* **DATA FOR PROCESSING**
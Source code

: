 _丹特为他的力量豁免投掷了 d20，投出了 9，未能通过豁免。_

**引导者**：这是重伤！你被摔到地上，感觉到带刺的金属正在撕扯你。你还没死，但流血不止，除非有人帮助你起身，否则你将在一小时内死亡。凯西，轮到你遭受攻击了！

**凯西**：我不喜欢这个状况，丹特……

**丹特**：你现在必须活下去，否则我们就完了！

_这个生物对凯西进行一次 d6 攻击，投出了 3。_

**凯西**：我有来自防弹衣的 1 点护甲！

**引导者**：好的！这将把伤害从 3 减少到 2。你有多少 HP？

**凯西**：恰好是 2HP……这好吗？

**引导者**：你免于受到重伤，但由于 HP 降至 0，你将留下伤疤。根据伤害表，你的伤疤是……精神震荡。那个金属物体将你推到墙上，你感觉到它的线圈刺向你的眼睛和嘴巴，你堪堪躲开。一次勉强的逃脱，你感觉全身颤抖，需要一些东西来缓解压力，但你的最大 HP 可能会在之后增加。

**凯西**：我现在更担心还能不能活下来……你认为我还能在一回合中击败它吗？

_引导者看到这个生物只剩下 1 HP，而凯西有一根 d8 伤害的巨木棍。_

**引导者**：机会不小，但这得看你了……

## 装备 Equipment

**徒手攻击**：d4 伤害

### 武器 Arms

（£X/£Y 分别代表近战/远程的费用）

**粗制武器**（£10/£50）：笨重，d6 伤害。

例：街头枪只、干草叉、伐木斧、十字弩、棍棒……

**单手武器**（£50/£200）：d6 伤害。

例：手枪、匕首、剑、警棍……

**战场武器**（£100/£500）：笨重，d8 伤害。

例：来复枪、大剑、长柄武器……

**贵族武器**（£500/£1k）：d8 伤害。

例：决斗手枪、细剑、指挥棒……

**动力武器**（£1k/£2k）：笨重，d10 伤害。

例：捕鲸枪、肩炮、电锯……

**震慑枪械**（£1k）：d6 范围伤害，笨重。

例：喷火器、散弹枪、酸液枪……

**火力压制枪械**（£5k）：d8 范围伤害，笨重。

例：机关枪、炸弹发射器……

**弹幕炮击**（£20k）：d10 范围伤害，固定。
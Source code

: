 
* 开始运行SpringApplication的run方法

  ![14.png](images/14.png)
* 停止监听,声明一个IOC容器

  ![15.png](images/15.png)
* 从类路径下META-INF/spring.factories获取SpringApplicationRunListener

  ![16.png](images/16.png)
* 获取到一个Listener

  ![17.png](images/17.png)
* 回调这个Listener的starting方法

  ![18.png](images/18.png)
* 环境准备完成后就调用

--

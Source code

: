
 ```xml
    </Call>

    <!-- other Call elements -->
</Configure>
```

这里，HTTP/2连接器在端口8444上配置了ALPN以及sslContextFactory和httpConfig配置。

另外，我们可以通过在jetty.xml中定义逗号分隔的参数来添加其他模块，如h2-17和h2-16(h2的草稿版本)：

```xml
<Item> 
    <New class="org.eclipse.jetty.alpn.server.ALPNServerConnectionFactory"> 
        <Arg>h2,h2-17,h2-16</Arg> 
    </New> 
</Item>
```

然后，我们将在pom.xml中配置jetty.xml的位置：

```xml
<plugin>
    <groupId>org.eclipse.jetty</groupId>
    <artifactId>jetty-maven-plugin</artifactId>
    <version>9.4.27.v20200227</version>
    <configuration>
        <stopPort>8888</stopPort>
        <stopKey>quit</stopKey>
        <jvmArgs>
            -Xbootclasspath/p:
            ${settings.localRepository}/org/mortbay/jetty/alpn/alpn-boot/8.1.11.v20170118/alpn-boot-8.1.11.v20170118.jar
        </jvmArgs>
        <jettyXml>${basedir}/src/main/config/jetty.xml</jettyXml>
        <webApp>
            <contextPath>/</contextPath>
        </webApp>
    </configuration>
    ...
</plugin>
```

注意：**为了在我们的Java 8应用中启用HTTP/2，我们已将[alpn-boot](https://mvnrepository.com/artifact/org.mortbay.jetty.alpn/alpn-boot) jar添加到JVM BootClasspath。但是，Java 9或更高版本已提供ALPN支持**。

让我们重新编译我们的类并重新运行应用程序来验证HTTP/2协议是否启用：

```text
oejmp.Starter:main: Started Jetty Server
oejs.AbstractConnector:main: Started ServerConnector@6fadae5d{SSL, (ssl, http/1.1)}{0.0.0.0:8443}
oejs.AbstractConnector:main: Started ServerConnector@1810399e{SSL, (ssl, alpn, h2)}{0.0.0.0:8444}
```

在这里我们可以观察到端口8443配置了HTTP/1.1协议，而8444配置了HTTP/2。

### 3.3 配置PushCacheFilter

* * *

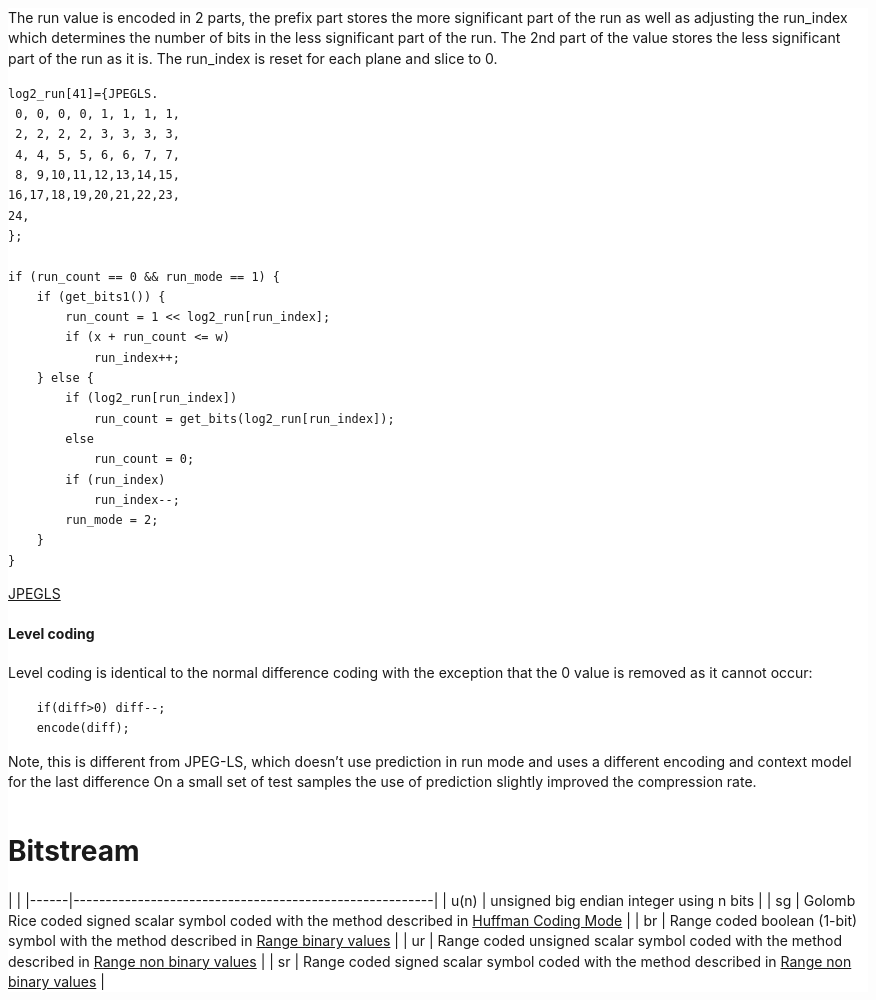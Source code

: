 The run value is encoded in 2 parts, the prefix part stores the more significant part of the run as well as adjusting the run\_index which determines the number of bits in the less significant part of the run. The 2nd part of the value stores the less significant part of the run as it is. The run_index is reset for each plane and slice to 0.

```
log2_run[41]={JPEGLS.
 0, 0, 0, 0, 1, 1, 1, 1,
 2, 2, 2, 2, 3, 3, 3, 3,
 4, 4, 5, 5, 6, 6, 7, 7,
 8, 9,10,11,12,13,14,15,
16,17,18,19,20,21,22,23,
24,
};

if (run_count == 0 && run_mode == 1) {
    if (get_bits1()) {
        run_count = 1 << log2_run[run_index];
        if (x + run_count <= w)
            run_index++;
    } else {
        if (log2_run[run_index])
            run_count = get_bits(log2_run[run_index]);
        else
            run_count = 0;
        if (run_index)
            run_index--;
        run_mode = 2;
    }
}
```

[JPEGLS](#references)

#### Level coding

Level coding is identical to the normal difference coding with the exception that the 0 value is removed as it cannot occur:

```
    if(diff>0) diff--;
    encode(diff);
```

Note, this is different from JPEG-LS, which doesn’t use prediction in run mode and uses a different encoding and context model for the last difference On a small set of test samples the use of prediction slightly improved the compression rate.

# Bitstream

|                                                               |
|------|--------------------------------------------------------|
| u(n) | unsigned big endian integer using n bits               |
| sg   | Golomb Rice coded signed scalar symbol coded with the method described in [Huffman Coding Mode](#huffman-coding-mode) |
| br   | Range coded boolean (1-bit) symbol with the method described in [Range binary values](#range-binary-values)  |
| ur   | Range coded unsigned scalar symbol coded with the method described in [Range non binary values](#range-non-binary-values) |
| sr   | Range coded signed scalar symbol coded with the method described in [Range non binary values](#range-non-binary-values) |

* **WHAT THE TASK REQUIRES**
Would you quote everything above from the line containing "这里，HTTP/2连接器在端" down to the line containing "### 3.3 配置PushCacheFilter"? Include both of those lines and nothing else.

* **ANSWER SECTION**
这里，HTTP/2连接器在端口8444上配置了ALPN以及sslContextFactory和httpConfig配置。

另外，我们可以通过在jetty.xml中定义逗号分隔的参数来添加其他模块，如h2-17和h2-16(h2的草稿版本)：

```xml
<Item> 
    <New class="org.eclipse.jetty.alpn.server.ALPNServerConnectionFactory"> 
        <Arg>h2,h2-17,h2-16</Arg> 
    </New> 
</Item>
```

然后，我们将在pom.xml中配置jetty.xml的位置：

```xml
<plugin>
    <groupId>org.eclipse.jetty</groupId>
    <artifactId>jetty-maven-plugin</artifactId>
    <version>9.4.27.v20200227</version>
    <configuration>
        <stopPort>8888</stopPort>
        <stopKey>quit</stopKey>
        <jvmArgs>
            -Xbootclasspath/p:
            ${settings.localRepository}/org/mortbay/jetty/alpn/alpn-boot/8.1.11.v20170118/alpn-boot-8.1.11.v20170118.jar
        </jvmArgs>
        <jettyXml>${basedir}/src/main/config/jetty.xml</jettyXml>
        <webApp>
            <contextPath>/</contextPath>
        </webApp>
    </configuration>
    ...
</plugin>
```

注意：**为了在我们的Java 8应用中启用HTTP/2，我们已将[alpn-boot](https://mvnrepository.com/artifact/org.mortbay.jetty.alpn/alpn-boot) jar添加到JVM BootClasspath。但是，Java 9或更高版本已提供ALPN支持**。

让我们重新编译我们的类并重新运行应用程序来验证HTTP/2协议是否启用：

```text
oejmp.Starter:main: Started Jetty Server
oejs.AbstractConnector:main: Started ServerConnector@6fadae5d{SSL, (ssl, http/1.1)}{0.0.0.0:8443}
oejs.AbstractConnector:main: Started ServerConnector@1810399e{SSL, (ssl, alpn, h2)}{0.0.0.0:8444}
```

在这里我们可以观察到端口8443配置了HTTP/1.1协议，而8444配置了HTTP/2。

### 3.3 配置PushCacheFilter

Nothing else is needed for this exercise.